そんな所狭しと皆が忙しなく動きまわる中を俺たち3人は、解体場の一番奥を目指して通り過ぎていく。


 いつもなら、手前にある1ブロック約18フィート四方の作業スペースに直行し、平均35匹前後の獲物を凍らせずに平積みにするだけだ。


しかし、今回は昨日の夜に予約しておいた、一番奥にある広めのスペースが並んでいる場所で、『収納』の魔法で格納しておいた獲物を取り出していく。


1ブロック約70フィート四方の作業スペースに獲物を隙間無く並べてから『凍結』の魔法で凍らせ、その上にも同じ様にどんどん積み重ねていく。


ウサギほどの大きさのネズミが1段辺り約8千匹、平均10段重ねが3ブロックにもなった。


これは普段なら1週間で持ち込まれる量のネズミである。


この他にもう1ブロック、その他の小動物が山積みになっているスペースがある。


 積み終わってから数分間が経過した頃、解体担当の爺さんに連れられてやって来たハンター見習いの少年たちが、「これを今から全部解体しなけりゃならんのか?」と言いたげな途方に暮れた顔で、山積みの獲物を見詰めていた。


爺さんはいつも通り、俺たちの獲物の種類と数と状態を書類に記入した後、ヘレナにギルドカードの提示と署名を促し、署名が済むと書類をヘレナに渡した。


ヘレナが、爺さんから受け取った書類を受付にいる買取担当者へ渡したら、今回は即応ではなく処理待ちとなった。


以前の様に、フリーズしてしまった少年たちを爺さんが拳骨を落として再起動させるのかと思っていたら、爺さんまで途方に暮れた顔をしてフリーズしてしまっていた。


「3等分。」


俺がそんな光景を眺めて笑っている内に、買取担当者から代金と明細書を受け取って署名を済ませたみたいで、ヘレナはそう言って、硬貨の入った麻袋を俺へ差し出した。
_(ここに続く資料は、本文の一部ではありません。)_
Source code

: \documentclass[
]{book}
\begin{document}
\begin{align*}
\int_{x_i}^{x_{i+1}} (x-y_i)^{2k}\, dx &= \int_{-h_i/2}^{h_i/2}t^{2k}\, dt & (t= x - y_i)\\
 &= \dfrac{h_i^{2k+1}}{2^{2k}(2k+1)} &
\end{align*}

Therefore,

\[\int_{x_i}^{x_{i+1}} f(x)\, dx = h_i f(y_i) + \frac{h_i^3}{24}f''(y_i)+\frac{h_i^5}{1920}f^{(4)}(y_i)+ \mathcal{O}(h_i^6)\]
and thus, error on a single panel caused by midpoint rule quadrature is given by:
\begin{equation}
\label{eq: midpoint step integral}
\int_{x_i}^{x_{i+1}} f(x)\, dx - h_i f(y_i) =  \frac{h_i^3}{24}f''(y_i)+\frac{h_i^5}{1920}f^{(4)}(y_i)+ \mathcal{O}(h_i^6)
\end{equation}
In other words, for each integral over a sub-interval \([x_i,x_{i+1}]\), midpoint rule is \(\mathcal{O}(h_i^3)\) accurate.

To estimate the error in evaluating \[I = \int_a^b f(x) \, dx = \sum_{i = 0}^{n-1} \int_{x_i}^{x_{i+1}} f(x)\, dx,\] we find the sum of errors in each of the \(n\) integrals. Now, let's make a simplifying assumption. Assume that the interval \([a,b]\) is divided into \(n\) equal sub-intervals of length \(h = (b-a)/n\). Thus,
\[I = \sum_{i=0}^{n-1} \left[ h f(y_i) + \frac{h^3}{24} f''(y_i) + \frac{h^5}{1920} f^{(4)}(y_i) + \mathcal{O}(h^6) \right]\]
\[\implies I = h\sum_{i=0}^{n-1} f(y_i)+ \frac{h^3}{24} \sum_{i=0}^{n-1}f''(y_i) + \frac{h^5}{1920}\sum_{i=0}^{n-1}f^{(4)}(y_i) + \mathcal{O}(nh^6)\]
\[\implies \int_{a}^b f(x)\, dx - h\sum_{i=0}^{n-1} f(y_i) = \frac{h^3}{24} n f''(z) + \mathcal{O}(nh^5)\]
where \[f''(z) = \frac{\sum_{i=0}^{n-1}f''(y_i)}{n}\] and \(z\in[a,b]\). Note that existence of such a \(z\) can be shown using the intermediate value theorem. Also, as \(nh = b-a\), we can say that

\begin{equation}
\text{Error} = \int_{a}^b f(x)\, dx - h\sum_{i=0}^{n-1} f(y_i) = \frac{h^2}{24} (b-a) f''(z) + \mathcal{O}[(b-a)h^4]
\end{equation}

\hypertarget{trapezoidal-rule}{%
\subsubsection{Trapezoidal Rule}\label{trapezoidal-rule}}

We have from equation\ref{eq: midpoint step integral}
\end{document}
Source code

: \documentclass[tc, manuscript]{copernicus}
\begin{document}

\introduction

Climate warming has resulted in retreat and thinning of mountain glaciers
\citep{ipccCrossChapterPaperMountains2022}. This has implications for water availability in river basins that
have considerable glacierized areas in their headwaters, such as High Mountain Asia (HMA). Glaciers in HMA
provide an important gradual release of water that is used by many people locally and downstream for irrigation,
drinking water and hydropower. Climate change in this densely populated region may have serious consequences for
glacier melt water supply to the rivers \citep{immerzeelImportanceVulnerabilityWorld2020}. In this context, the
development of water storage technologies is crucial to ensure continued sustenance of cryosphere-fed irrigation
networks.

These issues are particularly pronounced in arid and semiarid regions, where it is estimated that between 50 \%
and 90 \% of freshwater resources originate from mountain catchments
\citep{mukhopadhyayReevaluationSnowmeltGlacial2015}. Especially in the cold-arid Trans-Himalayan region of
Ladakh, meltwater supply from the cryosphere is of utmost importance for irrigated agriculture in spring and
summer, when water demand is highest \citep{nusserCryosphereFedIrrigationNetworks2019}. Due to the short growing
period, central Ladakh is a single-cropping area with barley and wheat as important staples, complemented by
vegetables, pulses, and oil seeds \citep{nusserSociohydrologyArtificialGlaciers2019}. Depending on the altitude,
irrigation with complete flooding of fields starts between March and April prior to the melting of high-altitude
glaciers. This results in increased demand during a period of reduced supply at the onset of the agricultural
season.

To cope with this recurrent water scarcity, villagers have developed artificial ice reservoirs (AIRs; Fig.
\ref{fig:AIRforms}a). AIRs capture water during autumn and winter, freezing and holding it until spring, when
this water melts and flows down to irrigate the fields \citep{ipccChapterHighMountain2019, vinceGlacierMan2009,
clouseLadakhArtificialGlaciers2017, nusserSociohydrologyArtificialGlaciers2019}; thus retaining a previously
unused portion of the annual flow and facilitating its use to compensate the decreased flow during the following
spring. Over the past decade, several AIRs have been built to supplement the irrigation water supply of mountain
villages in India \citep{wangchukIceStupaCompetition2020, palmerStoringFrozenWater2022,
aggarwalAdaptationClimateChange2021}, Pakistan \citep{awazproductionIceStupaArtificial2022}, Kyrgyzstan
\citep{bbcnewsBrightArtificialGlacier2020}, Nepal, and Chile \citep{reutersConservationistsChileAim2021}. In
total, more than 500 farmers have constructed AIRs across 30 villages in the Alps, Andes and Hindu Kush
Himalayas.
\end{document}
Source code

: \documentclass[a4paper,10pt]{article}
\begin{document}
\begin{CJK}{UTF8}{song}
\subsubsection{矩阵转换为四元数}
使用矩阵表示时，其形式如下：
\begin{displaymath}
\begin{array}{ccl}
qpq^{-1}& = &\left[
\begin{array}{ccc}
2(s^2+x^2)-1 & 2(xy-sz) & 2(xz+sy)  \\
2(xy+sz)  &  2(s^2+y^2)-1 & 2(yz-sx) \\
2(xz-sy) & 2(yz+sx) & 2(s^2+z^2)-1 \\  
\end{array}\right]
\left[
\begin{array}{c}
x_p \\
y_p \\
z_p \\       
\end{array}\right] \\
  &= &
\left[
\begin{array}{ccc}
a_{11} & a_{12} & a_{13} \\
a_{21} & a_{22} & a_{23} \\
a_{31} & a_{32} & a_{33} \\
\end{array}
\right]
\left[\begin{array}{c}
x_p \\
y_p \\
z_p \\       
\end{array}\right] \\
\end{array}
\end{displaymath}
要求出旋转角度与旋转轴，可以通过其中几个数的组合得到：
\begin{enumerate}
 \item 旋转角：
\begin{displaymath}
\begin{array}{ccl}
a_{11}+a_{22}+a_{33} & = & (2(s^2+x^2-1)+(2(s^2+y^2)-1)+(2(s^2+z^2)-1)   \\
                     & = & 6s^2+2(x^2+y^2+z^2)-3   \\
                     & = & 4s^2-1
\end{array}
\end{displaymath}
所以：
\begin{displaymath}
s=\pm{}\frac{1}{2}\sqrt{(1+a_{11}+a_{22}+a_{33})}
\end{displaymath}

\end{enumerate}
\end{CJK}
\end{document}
 明細を見せて貰うと、ネズミが1匹当たり銅貨6枚、約6ドルとなっているが、その他は食用にならない小動物がかなり多かったみたいで、逆に廃棄手数料を結構取られたみたいである。


それでも、買取り額から税金約2割と手数料約1割を差っ引かれた残りの手取りは、1人当たり大金貨50枚、約50万ドルとなった。


「これだけの量をまとめて買い取ったのですから、ギルドも当分の間はネズミの買取額を下げざるをえません。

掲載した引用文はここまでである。